──────── PROVIDED ENTRIES ────────

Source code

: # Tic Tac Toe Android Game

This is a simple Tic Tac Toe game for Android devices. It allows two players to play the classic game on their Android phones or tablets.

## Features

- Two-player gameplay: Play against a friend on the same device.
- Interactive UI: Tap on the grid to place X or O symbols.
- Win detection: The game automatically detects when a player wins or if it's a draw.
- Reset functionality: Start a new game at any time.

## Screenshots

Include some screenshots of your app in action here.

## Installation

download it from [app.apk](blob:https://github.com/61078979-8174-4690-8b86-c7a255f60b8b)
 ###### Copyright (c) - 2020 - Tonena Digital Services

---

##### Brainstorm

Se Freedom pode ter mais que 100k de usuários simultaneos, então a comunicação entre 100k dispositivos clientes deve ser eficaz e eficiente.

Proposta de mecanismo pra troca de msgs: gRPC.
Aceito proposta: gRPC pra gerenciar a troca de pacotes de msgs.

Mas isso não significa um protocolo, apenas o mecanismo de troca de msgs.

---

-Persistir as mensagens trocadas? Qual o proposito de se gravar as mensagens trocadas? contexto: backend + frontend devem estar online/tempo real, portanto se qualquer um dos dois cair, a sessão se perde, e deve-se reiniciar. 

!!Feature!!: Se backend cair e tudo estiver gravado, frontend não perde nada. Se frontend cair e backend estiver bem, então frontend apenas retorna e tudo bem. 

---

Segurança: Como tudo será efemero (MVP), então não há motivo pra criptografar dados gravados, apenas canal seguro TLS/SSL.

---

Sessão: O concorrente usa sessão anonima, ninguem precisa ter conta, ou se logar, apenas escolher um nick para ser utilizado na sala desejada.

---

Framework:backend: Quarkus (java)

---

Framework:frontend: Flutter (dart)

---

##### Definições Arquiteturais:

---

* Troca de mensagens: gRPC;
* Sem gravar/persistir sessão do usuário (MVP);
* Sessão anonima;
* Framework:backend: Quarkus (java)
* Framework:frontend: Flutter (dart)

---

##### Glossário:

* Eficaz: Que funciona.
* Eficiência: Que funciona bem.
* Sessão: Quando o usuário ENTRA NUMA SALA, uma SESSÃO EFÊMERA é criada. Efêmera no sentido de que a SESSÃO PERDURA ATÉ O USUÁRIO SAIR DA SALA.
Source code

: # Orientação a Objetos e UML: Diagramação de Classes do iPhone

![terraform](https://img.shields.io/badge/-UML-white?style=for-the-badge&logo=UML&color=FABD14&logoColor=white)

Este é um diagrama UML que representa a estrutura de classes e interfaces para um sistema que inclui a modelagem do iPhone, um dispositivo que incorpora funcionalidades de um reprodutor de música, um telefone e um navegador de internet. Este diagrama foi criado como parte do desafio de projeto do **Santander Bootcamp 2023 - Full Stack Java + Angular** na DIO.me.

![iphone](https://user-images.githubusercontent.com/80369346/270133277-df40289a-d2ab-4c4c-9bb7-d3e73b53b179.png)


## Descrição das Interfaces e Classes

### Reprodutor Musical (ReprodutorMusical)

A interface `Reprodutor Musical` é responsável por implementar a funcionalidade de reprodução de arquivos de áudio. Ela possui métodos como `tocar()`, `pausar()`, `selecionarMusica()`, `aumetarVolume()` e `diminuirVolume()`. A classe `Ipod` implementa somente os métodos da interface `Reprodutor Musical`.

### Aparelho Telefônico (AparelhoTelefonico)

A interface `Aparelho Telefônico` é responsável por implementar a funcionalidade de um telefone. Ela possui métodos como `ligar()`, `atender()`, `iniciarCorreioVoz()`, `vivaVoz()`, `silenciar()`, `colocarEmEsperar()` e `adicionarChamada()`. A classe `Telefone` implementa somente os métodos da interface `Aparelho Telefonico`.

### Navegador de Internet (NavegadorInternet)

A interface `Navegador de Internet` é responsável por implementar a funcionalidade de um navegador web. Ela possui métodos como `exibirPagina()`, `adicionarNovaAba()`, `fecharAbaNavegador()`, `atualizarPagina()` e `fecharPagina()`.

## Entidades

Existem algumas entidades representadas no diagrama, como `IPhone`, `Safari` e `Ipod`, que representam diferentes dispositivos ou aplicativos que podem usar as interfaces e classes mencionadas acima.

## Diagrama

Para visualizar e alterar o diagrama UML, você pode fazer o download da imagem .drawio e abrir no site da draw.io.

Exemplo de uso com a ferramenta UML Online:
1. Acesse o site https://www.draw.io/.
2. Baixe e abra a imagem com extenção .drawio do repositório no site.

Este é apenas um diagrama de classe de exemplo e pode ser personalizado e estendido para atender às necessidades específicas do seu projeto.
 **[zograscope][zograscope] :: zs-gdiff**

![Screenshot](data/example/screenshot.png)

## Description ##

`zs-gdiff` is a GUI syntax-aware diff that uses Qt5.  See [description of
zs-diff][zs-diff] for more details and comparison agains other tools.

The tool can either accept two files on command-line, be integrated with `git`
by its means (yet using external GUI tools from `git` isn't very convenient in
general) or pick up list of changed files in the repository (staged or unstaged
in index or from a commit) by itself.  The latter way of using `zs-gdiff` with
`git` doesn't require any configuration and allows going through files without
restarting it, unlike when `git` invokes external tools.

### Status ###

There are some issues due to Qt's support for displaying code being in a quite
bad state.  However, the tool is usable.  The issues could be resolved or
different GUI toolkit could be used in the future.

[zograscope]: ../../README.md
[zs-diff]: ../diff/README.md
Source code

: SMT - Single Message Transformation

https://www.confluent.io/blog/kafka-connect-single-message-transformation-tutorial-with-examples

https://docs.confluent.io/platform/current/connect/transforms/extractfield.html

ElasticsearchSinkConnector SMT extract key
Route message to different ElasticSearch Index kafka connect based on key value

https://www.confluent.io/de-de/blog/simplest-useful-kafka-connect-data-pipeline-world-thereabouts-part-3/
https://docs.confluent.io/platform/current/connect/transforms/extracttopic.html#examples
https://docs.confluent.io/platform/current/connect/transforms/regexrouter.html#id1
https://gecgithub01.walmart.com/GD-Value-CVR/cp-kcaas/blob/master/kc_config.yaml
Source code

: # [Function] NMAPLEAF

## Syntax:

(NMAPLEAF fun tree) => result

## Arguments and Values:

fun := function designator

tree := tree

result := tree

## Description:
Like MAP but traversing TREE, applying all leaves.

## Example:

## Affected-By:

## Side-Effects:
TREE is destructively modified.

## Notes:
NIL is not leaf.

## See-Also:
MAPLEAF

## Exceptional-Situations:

────────

● WHAT YOU WILL DO: Match on "frontend" and copy out every line of the entries that contains it.

● RESPONSE FOR THIS EXERCISE:
-Persistir as mensagens trocadas? Qual o proposito de se gravar as mensagens trocadas? contexto: backend + frontend devem estar online/tempo real, portanto se qualquer um dos dois cair, a sessão se perde, e deve-se reiniciar. 
!!Feature!!: Se backend cair e tudo estiver gravado, frontend não perde nada. Se frontend cair e backend estiver bem, então frontend apenas retorna e tudo bem. 
Framework:frontend: Flutter (dart)
* Framework:frontend: Flutter (dart)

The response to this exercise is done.